* **ACTIVITY**
What you produce should be every line from the data that includes "videoTransitions".
**** INPUT DATA
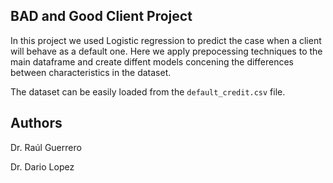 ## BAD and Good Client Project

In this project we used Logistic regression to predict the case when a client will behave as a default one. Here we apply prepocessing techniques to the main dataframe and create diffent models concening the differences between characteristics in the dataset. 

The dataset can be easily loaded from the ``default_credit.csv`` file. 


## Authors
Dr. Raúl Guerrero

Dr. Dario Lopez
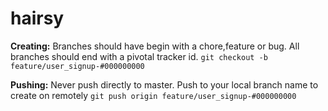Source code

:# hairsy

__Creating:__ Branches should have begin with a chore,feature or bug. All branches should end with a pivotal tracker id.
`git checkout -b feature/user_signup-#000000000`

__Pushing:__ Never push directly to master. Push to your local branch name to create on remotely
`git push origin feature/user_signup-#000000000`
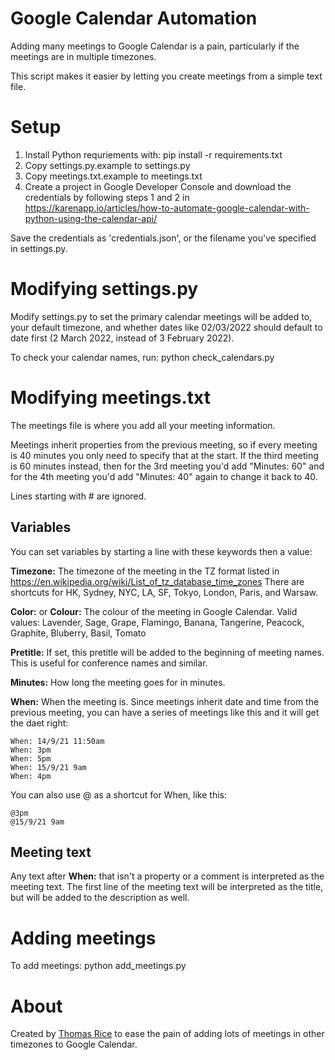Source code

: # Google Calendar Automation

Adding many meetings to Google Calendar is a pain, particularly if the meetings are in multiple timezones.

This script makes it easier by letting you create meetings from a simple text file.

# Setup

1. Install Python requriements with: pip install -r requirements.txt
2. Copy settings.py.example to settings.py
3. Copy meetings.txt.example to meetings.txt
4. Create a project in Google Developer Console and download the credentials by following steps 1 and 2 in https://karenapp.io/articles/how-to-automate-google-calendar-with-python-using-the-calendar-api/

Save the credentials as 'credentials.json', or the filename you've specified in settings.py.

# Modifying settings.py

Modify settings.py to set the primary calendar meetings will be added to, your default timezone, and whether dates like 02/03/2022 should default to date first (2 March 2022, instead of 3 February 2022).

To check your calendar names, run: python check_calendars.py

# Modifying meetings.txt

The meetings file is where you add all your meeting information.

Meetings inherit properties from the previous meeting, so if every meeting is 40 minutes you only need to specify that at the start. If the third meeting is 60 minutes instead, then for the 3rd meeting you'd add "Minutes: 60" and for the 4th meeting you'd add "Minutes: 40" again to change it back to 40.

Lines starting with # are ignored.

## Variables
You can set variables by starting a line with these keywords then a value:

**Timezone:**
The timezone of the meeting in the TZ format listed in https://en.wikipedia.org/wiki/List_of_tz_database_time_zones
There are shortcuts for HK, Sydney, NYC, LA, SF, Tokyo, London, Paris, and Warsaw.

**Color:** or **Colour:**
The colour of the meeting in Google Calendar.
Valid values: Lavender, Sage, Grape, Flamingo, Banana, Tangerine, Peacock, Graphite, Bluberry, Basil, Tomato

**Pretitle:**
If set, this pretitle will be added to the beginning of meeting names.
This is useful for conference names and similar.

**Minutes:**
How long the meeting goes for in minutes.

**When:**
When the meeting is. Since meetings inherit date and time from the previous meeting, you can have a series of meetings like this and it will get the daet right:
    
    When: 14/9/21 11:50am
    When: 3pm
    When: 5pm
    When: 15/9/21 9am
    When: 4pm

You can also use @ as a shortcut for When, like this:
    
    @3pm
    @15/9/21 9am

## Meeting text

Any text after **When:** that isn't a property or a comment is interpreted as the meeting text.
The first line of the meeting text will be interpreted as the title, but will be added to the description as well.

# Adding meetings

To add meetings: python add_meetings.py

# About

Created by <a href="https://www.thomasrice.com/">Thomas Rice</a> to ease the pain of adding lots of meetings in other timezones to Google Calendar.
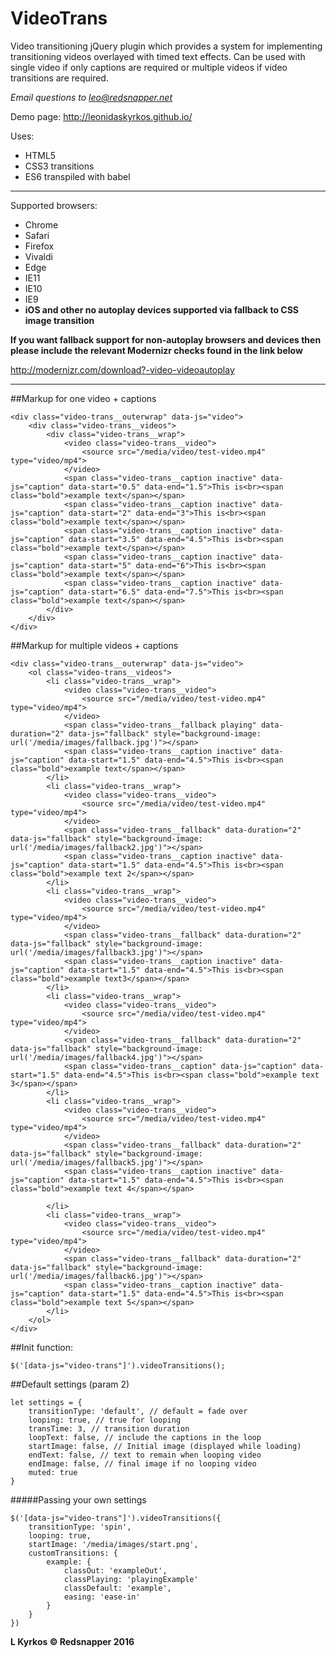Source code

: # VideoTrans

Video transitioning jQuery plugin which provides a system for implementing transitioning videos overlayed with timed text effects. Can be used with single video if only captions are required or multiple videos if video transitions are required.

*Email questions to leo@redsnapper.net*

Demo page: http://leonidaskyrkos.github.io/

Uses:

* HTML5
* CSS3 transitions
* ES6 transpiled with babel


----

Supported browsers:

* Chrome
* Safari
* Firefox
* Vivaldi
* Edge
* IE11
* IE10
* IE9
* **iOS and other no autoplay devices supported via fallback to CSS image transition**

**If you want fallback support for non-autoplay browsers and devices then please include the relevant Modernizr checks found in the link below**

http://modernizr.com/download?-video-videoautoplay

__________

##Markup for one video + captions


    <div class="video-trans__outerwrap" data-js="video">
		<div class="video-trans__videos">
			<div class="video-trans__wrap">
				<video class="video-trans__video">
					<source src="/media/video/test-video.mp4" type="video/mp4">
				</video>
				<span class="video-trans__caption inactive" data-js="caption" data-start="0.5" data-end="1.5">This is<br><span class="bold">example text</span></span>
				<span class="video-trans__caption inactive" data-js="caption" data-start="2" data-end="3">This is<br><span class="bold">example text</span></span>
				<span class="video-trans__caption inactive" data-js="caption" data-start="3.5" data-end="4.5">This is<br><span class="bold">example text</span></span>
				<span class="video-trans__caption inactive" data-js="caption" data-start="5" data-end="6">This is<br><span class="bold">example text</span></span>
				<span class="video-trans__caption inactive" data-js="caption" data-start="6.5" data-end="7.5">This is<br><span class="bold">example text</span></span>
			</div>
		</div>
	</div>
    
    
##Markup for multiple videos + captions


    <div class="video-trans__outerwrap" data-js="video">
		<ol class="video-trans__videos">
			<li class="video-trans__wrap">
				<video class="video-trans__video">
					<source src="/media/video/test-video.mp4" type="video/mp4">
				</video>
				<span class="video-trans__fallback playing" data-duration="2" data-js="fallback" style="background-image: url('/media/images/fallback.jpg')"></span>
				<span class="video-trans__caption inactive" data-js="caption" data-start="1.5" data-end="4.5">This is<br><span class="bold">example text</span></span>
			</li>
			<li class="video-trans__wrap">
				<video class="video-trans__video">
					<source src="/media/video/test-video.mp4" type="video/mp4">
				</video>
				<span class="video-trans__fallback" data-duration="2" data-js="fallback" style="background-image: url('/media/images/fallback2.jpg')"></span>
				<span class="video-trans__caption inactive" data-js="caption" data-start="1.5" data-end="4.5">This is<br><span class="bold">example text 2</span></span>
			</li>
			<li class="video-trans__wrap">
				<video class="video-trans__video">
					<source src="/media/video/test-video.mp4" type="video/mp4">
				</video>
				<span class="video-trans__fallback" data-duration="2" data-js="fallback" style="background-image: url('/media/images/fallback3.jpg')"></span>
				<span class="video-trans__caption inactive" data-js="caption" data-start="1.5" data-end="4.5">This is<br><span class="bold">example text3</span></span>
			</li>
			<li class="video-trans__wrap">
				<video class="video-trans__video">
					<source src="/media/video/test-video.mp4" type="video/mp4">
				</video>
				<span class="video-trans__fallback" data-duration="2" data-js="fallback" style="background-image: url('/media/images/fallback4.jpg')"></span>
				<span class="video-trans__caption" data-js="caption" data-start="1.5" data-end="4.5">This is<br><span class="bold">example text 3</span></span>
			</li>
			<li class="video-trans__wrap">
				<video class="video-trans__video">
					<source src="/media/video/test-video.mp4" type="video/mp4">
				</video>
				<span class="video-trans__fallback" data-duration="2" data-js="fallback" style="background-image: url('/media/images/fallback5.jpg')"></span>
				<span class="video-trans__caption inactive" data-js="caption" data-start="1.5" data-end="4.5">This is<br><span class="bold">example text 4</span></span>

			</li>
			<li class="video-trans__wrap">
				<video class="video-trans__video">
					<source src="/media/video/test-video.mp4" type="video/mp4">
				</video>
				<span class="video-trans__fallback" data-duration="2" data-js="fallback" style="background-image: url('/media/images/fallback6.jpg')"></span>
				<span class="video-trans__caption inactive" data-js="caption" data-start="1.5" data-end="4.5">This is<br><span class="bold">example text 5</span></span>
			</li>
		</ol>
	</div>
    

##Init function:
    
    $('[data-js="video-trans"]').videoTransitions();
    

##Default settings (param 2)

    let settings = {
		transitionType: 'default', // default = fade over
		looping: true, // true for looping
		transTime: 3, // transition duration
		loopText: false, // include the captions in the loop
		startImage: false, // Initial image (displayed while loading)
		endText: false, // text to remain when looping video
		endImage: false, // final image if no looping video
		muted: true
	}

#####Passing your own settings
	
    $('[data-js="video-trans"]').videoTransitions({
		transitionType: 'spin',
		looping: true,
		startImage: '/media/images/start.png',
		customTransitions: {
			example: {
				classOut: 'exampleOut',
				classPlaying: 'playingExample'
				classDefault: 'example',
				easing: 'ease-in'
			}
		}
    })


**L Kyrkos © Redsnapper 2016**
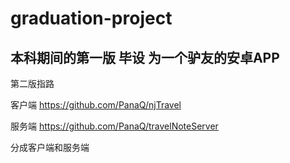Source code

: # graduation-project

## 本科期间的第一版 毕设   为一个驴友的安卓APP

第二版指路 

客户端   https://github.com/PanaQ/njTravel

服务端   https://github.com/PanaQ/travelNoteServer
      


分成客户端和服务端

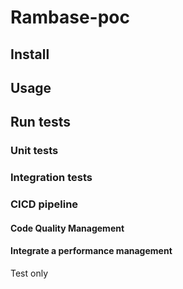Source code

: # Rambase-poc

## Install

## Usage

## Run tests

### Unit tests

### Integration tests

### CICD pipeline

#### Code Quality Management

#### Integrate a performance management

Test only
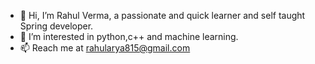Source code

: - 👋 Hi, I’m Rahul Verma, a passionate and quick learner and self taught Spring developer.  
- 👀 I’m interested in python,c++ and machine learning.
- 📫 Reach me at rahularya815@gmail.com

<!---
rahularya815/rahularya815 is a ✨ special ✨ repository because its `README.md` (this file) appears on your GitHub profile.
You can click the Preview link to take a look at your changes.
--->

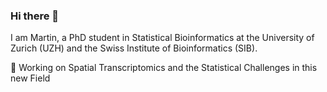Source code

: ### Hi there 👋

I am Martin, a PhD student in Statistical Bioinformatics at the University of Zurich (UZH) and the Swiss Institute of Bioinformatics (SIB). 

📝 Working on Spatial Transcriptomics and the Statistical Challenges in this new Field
********
* **ANSWER AREA**
    $('[data-js="video-trans"]').videoTransitions();
    $('[data-js="video-trans"]').videoTransitions({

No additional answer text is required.